DATA RECORDS »
------------------------------------------------

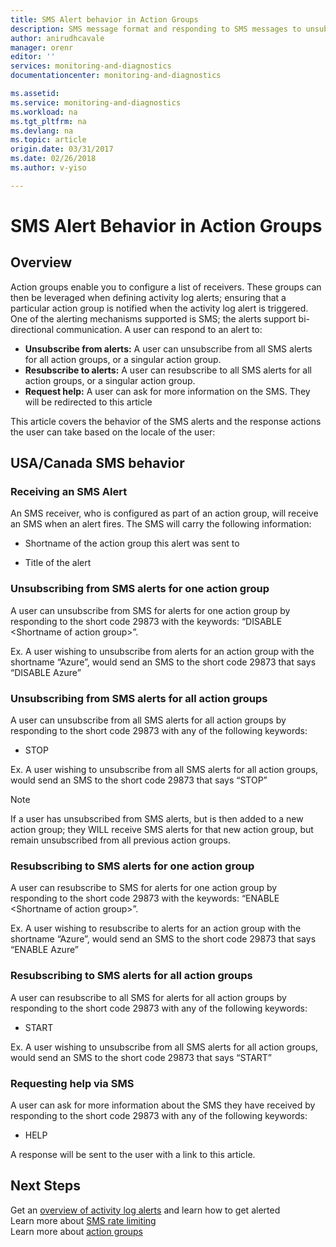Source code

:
 ```yaml
---
title: SMS Alert behavior in Action Groups
description: SMS message format and responding to SMS messages to unsubscribe, resubscribe or request help.
author: anirudhcavale
manager: orenr
editor: ''
services: monitoring-and-diagnostics
documentationcenter: monitoring-and-diagnostics

ms.assetid:
ms.service: monitoring-and-diagnostics
ms.workload: na
ms.tgt_pltfrm: na
ms.devlang: na
ms.topic: article
origin.date: 03/31/2017
ms.date: 02/26/2018
ms.author: v-yiso

---
```

# SMS Alert Behavior in Action Groups
## Overview ##
Action groups enable you to configure a list of receivers. These groups can then be leveraged when defining activity log alerts; ensuring that a particular action group is notified when the activity log alert is triggered. One of the alerting mechanisms supported is SMS; the alerts support bi-directional communication. A user can respond to an alert to:

- **Unsubscribe from alerts:** A user can unsubscribe from all SMS alerts for all action groups, or a singular action group.  
- **Resubscribe to alerts:** A user can resubscribe to all SMS alerts for all action groups, or a singular action group.  
- **Request help:** A user can ask for more information on the SMS. They will be redirected to this article

This article covers the behavior of the SMS alerts and the response actions the user can take based on the locale of the user:

## USA/Canada SMS behavior
### Receiving an SMS Alert
An SMS receiver, who is configured as part of an action group, will receive an SMS when an alert fires. The SMS will carry the following information:
* Shortname of the action group this alert was sent to
- Title of the alert

### Unsubscribing from SMS alerts for one action group
A user can unsubscribe from SMS for alerts for one action group by responding to the short code 29873 with the keywords: “DISABLE &lt;Shortname of action group&gt;”.

Ex. A user wishing to unsubscribe from alerts for an action group with the shortname “Azure”, would send an SMS to the short code 29873 that says “DISABLE Azure”

### Unsubscribing from SMS alerts for all action groups
A user can unsubscribe from all SMS alerts for all action groups by responding to the short code 29873 with any of the following keywords:
* STOP

Ex. A user wishing to unsubscribe from all SMS alerts for all action groups, would send an SMS to the short code 29873 that says “STOP”

>[!NOTE]
>If a user has unsubscribed from SMS alerts, but is then added to a new action group; they WILL receive SMS alerts for that new action group, but remain unsubscribed from all previous action groups.
>
>

### Resubscribing to SMS alerts for one action group
A user can resubscribe to SMS for alerts for one action group by responding to the short code 29873 with the keywords: “ENABLE &lt;Shortname of action group&gt;”.

Ex. A user wishing to resubscribe to alerts for an action group with the shortname “Azure”, would send an SMS to the short code 29873 that says “ENABLE Azure”

### Resubscribing to SMS alerts for all action groups
A user can resubscribe to all SMS for alerts for all action groups by responding to the short code 29873 with any of the following keywords:

* START

Ex. A user wishing to unsubscribe from all SMS alerts for all action groups, would send an SMS to the short code 29873 that says “START”

### Requesting help via SMS
A user can ask for more information about the SMS they have received by responding to the short code 29873 with any of the following keywords:
* HELP

A response will be sent to the user with a link to this article.

## Next Steps
Get an [overview of activity log alerts](monitoring-overview-alerts.md) and learn how to get alerted  
Learn more about [SMS rate limiting](monitoring-alerts-rate-limiting.md)  
Learn more about [action groups](monitoring-action-groups.md)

------------------------------------------------

WHAT THE TASK REQUIRES »
Please, without any pictures, retype the records exactly as they appear.

EXPECTED ANSWER »
Source code

:
 ```yaml
---
title: SMS Alert behavior in Action Groups
description: SMS message format and responding to SMS messages to unsubscribe, resubscribe or request help.
author: anirudhcavale
manager: orenr
editor: ''
services: monitoring-and-diagnostics
documentationcenter: monitoring-and-diagnostics

ms.assetid:
ms.service: monitoring-and-diagnostics
ms.workload: na
ms.tgt_pltfrm: na
ms.devlang: na
ms.topic: article
origin.date: 03/31/2017
ms.date: 02/26/2018
ms.author: v-yiso

---
```

# SMS Alert Behavior in Action Groups
## Overview ##
Action groups enable you to configure a list of receivers. These groups can then be leveraged when defining activity log alerts; ensuring that a particular action group is notified when the activity log alert is triggered. One of the alerting mechanisms supported is SMS; the alerts support bi-directional communication. A user can respond to an alert to:

- **Unsubscribe from alerts:** A user can unsubscribe from all SMS alerts for all action groups, or a singular action group.  
- **Resubscribe to alerts:** A user can resubscribe to all SMS alerts for all action groups, or a singular action group.  
- **Request help:** A user can ask for more information on the SMS. They will be redirected to this article

This article covers the behavior of the SMS alerts and the response actions the user can take based on the locale of the user:

## USA/Canada SMS behavior
### Receiving an SMS Alert
An SMS receiver, who is configured as part of an action group, will receive an SMS when an alert fires. The SMS will carry the following information:
* Shortname of the action group this alert was sent to
- Title of the alert

### Unsubscribing from SMS alerts for one action group
A user can unsubscribe from SMS for alerts for one action group by responding to the short code 29873 with the keywords: “DISABLE &lt;Shortname of action group&gt;”.

Ex. A user wishing to unsubscribe from alerts for an action group with the shortname “Azure”, would send an SMS to the short code 29873 that says “DISABLE Azure”

### Unsubscribing from SMS alerts for all action groups
A user can unsubscribe from all SMS alerts for all action groups by responding to the short code 29873 with any of the following keywords:
* STOP

Ex. A user wishing to unsubscribe from all SMS alerts for all action groups, would send an SMS to the short code 29873 that says “STOP”

>[!NOTE]
>If a user has unsubscribed from SMS alerts, but is then added to a new action group; they WILL receive SMS alerts for that new action group, but remain unsubscribed from all previous action groups.
>
>

### Resubscribing to SMS alerts for one action group
A user can resubscribe to SMS for alerts for one action group by responding to the short code 29873 with the keywords: “ENABLE &lt;Shortname of action group&gt;”.

Ex. A user wishing to resubscribe to alerts for an action group with the shortname “Azure”, would send an SMS to the short code 29873 that says “ENABLE Azure”

### Resubscribing to SMS alerts for all action groups
A user can resubscribe to all SMS for alerts for all action groups by responding to the short code 29873 with any of the following keywords:

* START

Ex. A user wishing to unsubscribe from all SMS alerts for all action groups, would send an SMS to the short code 29873 that says “START”

### Requesting help via SMS
A user can ask for more information about the SMS they have received by responding to the short code 29873 with any of the following keywords:
* HELP

A response will be sent to the user with a link to this article.

## Next Steps
Get an [overview of activity log alerts](monitoring-overview-alerts.md) and learn how to get alerted  
Learn more about [SMS rate limiting](monitoring-alerts-rate-limiting.md)  
Learn more about [action groups](monitoring-action-groups.md)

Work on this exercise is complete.